Men like Marmaduke Constable and Gervase Clifton owed their livelihoods to Richard, who could be confident of their loyalty; yet while Richard sought to refashion the gentry of the southern counties in his own image through his steadfast supporters, still the traditional power structures mattered, and could hardly be ignored. It was less easy to win the support of the nobility, none of whom owed anything to the king. Nevertheless, Richard was confident that, with enough royal patronage their support could be bought.
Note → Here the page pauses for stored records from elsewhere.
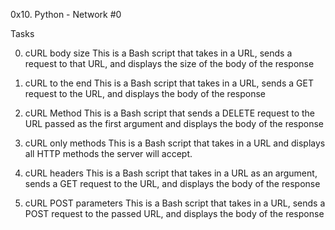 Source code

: 0x10. Python - Network #0

Tasks

0. cURL body size
This is a Bash script that takes in a URL, sends a request to that URL, and displays the size of the body of the response

1. cURL to the end
This is a Bash script that takes in a URL, sends a GET request to the URL, and displays the body of the response

2. cURL Method
This is a Bash script that sends a DELETE request to the URL passed as the first argument and displays the body of the response

3. cURL only methods
This is a Bash script that takes in a URL and displays all HTTP methods the server will accept.

4. cURL headers
This is a Bash script that takes in a URL as an argument, sends a GET request to the URL, and displays the body of the response


5. cURL POST parameters
This is a Bash script that takes in a URL, sends a POST request to the passed URL, and displays the body of the response
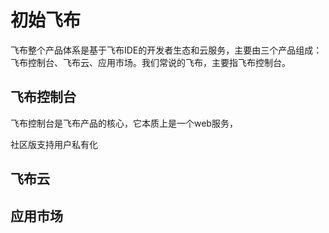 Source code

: # 初始飞布

飞布整个产品体系是基于飞布IDE的开发者生态和云服务​，主要由三个产品组成：飞布控制台、飞布云、应用市场。我们常说的飞布，主要指飞布控制台。

## 飞布控制台

飞布控制台是飞布产品的核心，它本质上是一个web服务，

社区版支持用户私有化

## 飞布云



## 应用市场

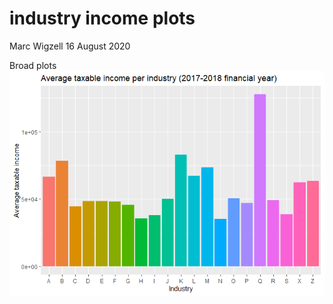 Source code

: industry income plots
================
Marc Wigzell
16 August 2020

Broad plots
![](industry_income_plots_files/figure-gfm/unnamed-chunk-3-1.png)<!-- -->
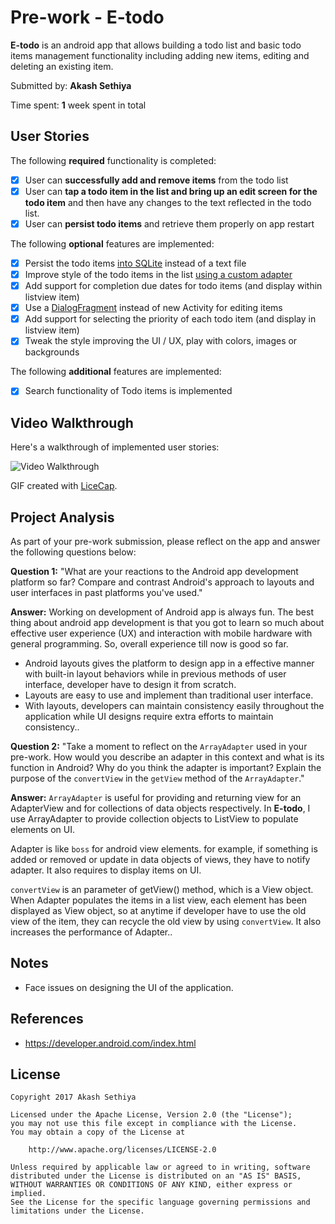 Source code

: # Pre-work - **E-todo**

**E-todo** is an android app that allows building a todo list and basic todo items management functionality including adding new items, editing and deleting an existing item.

Submitted by: **Akash Sethiya**

Time spent: **1** week spent in total

## User Stories

The following **required** functionality is completed:

* [X] User can **successfully add and remove items** from the todo list
* [X] User can **tap a todo item in the list and bring up an edit screen for the todo item** and then have any changes to the text reflected in the todo list.
* [X] User can **persist todo items** and retrieve them properly on app restart

The following **optional** features are implemented:

* [X] Persist the todo items [into SQLite](http://guides.codepath.com/android/Persisting-Data-to-the-Device#sqlite) instead of a text file
* [X] Improve style of the todo items in the list [using a custom adapter](http://guides.codepath.com/android/Using-an-ArrayAdapter-with-ListView)
* [X] Add support for completion due dates for todo items (and display within listview item)
* [X] Use a [DialogFragment](http://guides.codepath.com/android/Using-DialogFragment) instead of new Activity for editing items
* [X] Add support for selecting the priority of each todo item (and display in listview item)
* [X] Tweak the style improving the UI / UX, play with colors, images or backgrounds

The following **additional** features are implemented:

* [X] Search functionality of Todo items is implemented

## Video Walkthrough

Here's a walkthrough of implemented user stories:

<img src='http://imgur.com/2JNbb1m.gif' title='Video Walkthrough' />

GIF created with [LiceCap](http://www.cockos.com/licecap/).

## Project Analysis

As part of your pre-work submission, please reflect on the app and answer the following questions below:

**Question 1:** "What are your reactions to the Android app development platform so far? Compare and contrast Android's approach to layouts and user interfaces in past platforms you've used."

**Answer:** Working on development of Android app is always fun. The best thing about android app development is that you got to learn so much about effective user experience (UX) and interaction with mobile hardware with general programming. So, overall experience till now is good so far.

* Android layouts gives the platform to design app in a effective manner with built-in layout behaviors while in previous methods of user interface, developer have to design it from scratch.
* Layouts are easy to use and implement than traditional user interface.
* With layouts, developers can maintain consistency easily throughout the application while UI designs require extra efforts to maintain consistency..

**Question 2:** "Take a moment to reflect on the `ArrayAdapter` used in your pre-work. How would you describe an adapter in this context and what is its function in Android? Why do you think the adapter is important? Explain the purpose of the `convertView` in the `getView` method of the `ArrayAdapter`."

**Answer:** `ArrayAdapter` is useful for providing and returning view for an AdapterView and for collections of data objects respectively.
In **E-todo**, I use ArrayAdapter to provide collection objects to ListView to populate elements on UI.

Adapter is like `boss` for android view elements. for example, if something is added or removed or update in data objects of views, they have to notify adapter. It also requires to display items on UI.

`convertView` is an parameter of getView() method, which is a View object. When Adapter populates the items in a list view, each element has been displayed as View object, so at anytime if developer have to use the old view of the item, they can recycle the old view by using `convertView`. It also  increases the performance of Adapter..

## Notes

* Face issues on designing the UI of the application.

## References
* https://developer.android.com/index.html

## License

    Copyright 2017 Akash Sethiya

    Licensed under the Apache License, Version 2.0 (the "License");
    you may not use this file except in compliance with the License.
    You may obtain a copy of the License at

        http://www.apache.org/licenses/LICENSE-2.0

    Unless required by applicable law or agreed to in writing, software
    distributed under the License is distributed on an "AS IS" BASIS,
    WITHOUT WARRANTIES OR CONDITIONS OF ANY KIND, either express or implied.
    See the License for the specific language governing permissions and
    limitations under the License.
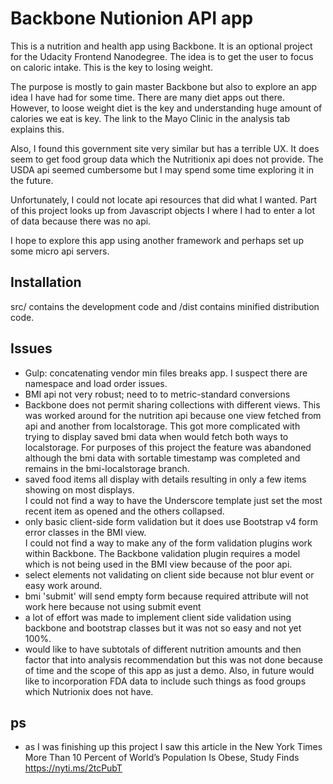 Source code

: # Backbone Nutionion API app
This is a nutrition and health app using Backbone.  It is an optional project for the Udacity Frontend Nanodegree.
The idea is to get the user to focus on caloric intake.  This is the key to losing weight. 

The purpose is mostly to gain master Backbone but also to explore an app idea I have had for some time.
There are many diet apps out there.  However, to loose weight diet is the key and understanding huge
amount of calories we eat is key.  The link to the Mayo Clinic in the analysis tab explains this.

Also, I found this government site very similar but has a terrible UX.  It does seem to get food group
data which the Nutritionix api does not provide.  The USDA api seemed cumbersome but I may spend some time
exploring it in the future.

Unfortunately, I could not locate api resources that did what I wanted.  Part of this project looks up from 
Javascript objects I where I had to enter a lot of data because there was no api.

I hope to explore this app using another framework and perhaps set up some micro api servers.

## Installation
src/ contains the development code and /dist contains minified distribution code.

## Issues
- Gulp: concatenating vendor min files breaks app.  I suspect there are namespace and load order issues. 
- BMI api not very robust; need to to metric-standard conversions 
- Backbone does not permit sharing collections with different views.  This was worked around for the nutrition
api because one view fetched from api and another from localstorage.  This got more complicated with trying
to display saved bmi data when would fetch both ways to localstorage.  For purposes of this project the feature
was abandoned although the bmi data with sortable timestamp was completed and remains in the bmi-localstorage branch.
- saved food items all display with details resulting in only a few items showing on most displays.  
I could not find a way to have the Underscore template just set the most recent item as opened and the others
collapsed.
- only basic client-side form validation but it does use Bootstrap v4 form error classes in the BMI view.  
I could not find a way to make any of the form validation plugins work within Backbone.  The Backbone
validation plugin requires a model which is not being used in the BMI view because of the poor api.
- select elements not validating on client side because not blur event or easy work around.
- bmi 'submit' will send empty form because required attribute will not work here because not using submit event 
- a lot of effort was made to implement client side validation using backbone and bootstrap classes but it was not so easy
and not yet 100%.
- would like to have subtotals of different nutrition amounts and then factor that into analysis recommendation but this
was not done because of time and the scope of this app as just a demo.  Also, in future would like to incorporation FDA
data to include such things as food groups which Nutrionix does not have.

## ps
- as I was finishing up this project I saw this article in the New York Times  
More Than 10 Percent of World’s Population Is Obese, Study Finds https://nyti.ms/2tcPubT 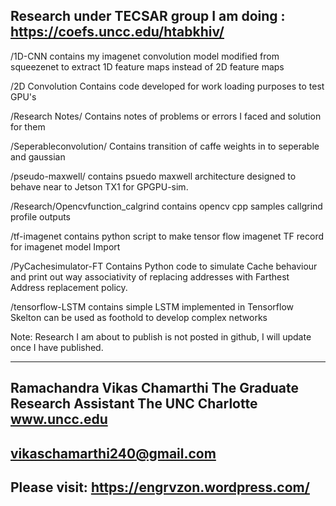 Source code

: Research under TECSAR group I am doing : https://coefs.uncc.edu/htabkhiv/
------------------------------------------------------------------------------

/1D-CNN contains my imagenet convolution model modified from squeezenet to extract 1D feature maps instead of 2D feature maps

/2D Convolution Contains code developed for work loading purposes to test GPU's

/Research Notes/ Contains notes of problems or errors I faced and solution for them 

/Seperableconvolution/ Contains  transition of caffe weights in to seperable and gaussian

/pseudo-maxwell/ contains psuedo maxwell architecture designed to behave near to Jetson TX1 for GPGPU-sim.

/Research/Opencvfunction_calgrind contains opencv cpp samples callgrind profile outputs

/tf-imagenet contains python script to make tensor flow imagenet TF record for imagenet model Import 

/PyCachesimulator-FT Contains Python code to simulate Cache behaviour and print out way associativity of replacing addresses
with Farthest Address replacement policy.

/tensorflow-LSTM contains simple LSTM implemented in Tensorflow Skelton can be used as foothold to develop complex networks

Note: Research I am about to publish is not posted in github, I will update once I have published.

----------------------------
Ramachandra Vikas Chamarthi
The Graduate Research Assistant
The UNC Charlotte
www.uncc.edu
----------------------------
vikaschamarthi240@gmail.com
----------------------------

Please visit: https://engrvzon.wordpress.com/
---------------------------------------------
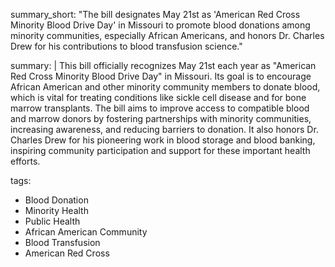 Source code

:summary_short: "The bill designates May 21st as 'American Red Cross Minority Blood Drive Day' in Missouri to promote blood donations among minority communities, especially African Americans, and honors Dr. Charles Drew for his contributions to blood transfusion science."

summary: |
  This bill officially recognizes May 21st each year as "American Red Cross Minority Blood Drive Day" in Missouri. Its goal is to encourage African American and other minority community members to donate blood, which is vital for treating conditions like sickle cell disease and for bone marrow transplants. The bill aims to improve access to compatible blood and marrow donors by fostering partnerships with minority communities, increasing awareness, and reducing barriers to donation. It also honors Dr. Charles Drew for his pioneering work in blood storage and blood banking, inspiring community participation and support for these important health efforts.

tags:
  - Blood Donation
  - Minority Health
  - Public Health
  - African American Community
  - Blood Transfusion
  - American Red Cross
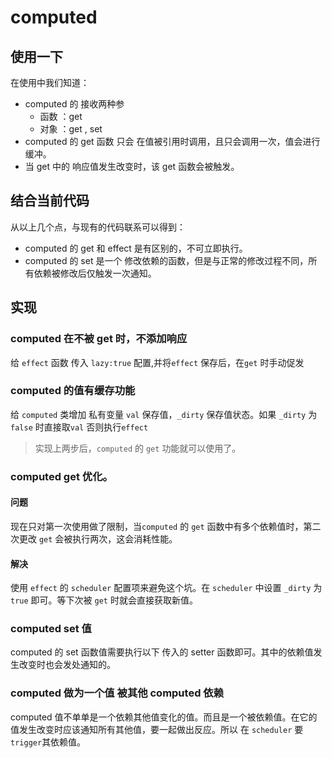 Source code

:# computed

## 使用一下

在使用中我们知道：

- computed 的 接收两种参
  - 函数 ：get
  - 对象 ：get , set
- computed 的 get 函数 只会 在值被引用时调用，且只会调用一次，值会进行缓冲。
- 当 get 中的 响应值发生改变时，该 get 函数会被触发。

## 结合当前代码

从以上几个点，与现有的代码联系可以得到：

- computed 的 get 和 effect 是有区别的，不可立即执行。
- computed 的 set 是一个 修改依赖的函数，但是与正常的修改过程不同，所有依赖被修改后仅触发一次通知。

## 实现

### computed 在不被 get 时，不添加响应

给 `effect` 函数 传入 `lazy:true` 配置,并将`effect` 保存后，在`get` 时手动促发

### computed 的值有缓存功能

给 `computed` 类增加 私有变量 `val` 保存值，`_dirty` 保存值状态。如果 `_dirty` 为 `false` 时直接取`val` 否则执行`effect`

> 实现上两步后，`computed` 的 `get` 功能就可以使用了。

### computed get 优化。

#### 问题

现在只对第一次使用做了限制，当`computed` 的 `get` 函数中有多个依赖值时，第二次更改 `get` 会被执行两次，这会消耗性能。

#### 解决

使用 `effect` 的 `scheduler` 配置项来避免这个坑。在 `scheduler` 中设置 `_dirty` 为 `true` 即可。等下次被 `get` 时就会直接获取新值。

### computed set 值

computed 的 set 函数值需要执行以下 传入的 setter 函数即可。其中的依赖值发生改变时也会发处通知的。

### computed 做为一个值 被其他 computed 依赖

computed 值不单单是一个依赖其他值变化的值。而且是一个被依赖值。在它的值发生改变时应该通知所有其他值，要一起做出反应。所以 在 `scheduler` 要`trigger`其依赖值。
The king was aided by the fact that the depletion of their ranks through the executions and deaths in battle during the civil wars meant that the size of the nobility had shrunk dramatically: twenty-six peers attended the Parliament in 1484, compared to fifty-one in Edward IV’s first Parliament in 1461. With a reduced peerage, Richard was able to focus his attention of rewarding those whose support he was confident of securing.
Again the pattern of patronage was a familiar one, as Richard sought to bestow both office and annuities, essentially yearly salaries paid for by the crown, on the nobility he believed could be bought. John de la Pole, the Earl of Lincoln, the son of the Duke of Suffolk and Richard’s sister, was granted lands worth £333 2s 5d in addition to receiving an annuity of £176 13s 4d. Lincoln was further rewarded with the office of King’s Lieutenant in Ireland in October 1484 and made president of the newly established Council of the North. Other members of the nobility who were close supporters of Richard included Francis, Viscount Lovell, the chamberlain of the royal household, who was rewarded with the offices of chief butler and Constable of England, and given grants of lands from Buckingham’s forfeited estates in Oxfordshire, Berkshire
and the Thames Valley worth £400 a year, though it seems that Lovell, given his close proximity to the king, chose to spend most of his time at court. William Devereux, Lord Ferrers, was rewarded with an annuity and lands in Hertfordshire worth £146 a year. John, Lord Audley, was appointed a royal councillor with an annuity of £100, as was John, Lord Dudley, who was further rewarded with lands worth a similar amount for his services in putting down Buckingham’s rebellion. Henry, Lord Grey of Codnor was granted lands in Norfolk, Suffolk and Rutland worth £266 13s 4d, while John, Lord Dinham, received lands worth £133 6s 8d for his loyalty during the rebellion. Richard did not worry about the mounting costs upon the crown’s finances: most importantly, the king hoped he had purchased loyalty and devotion.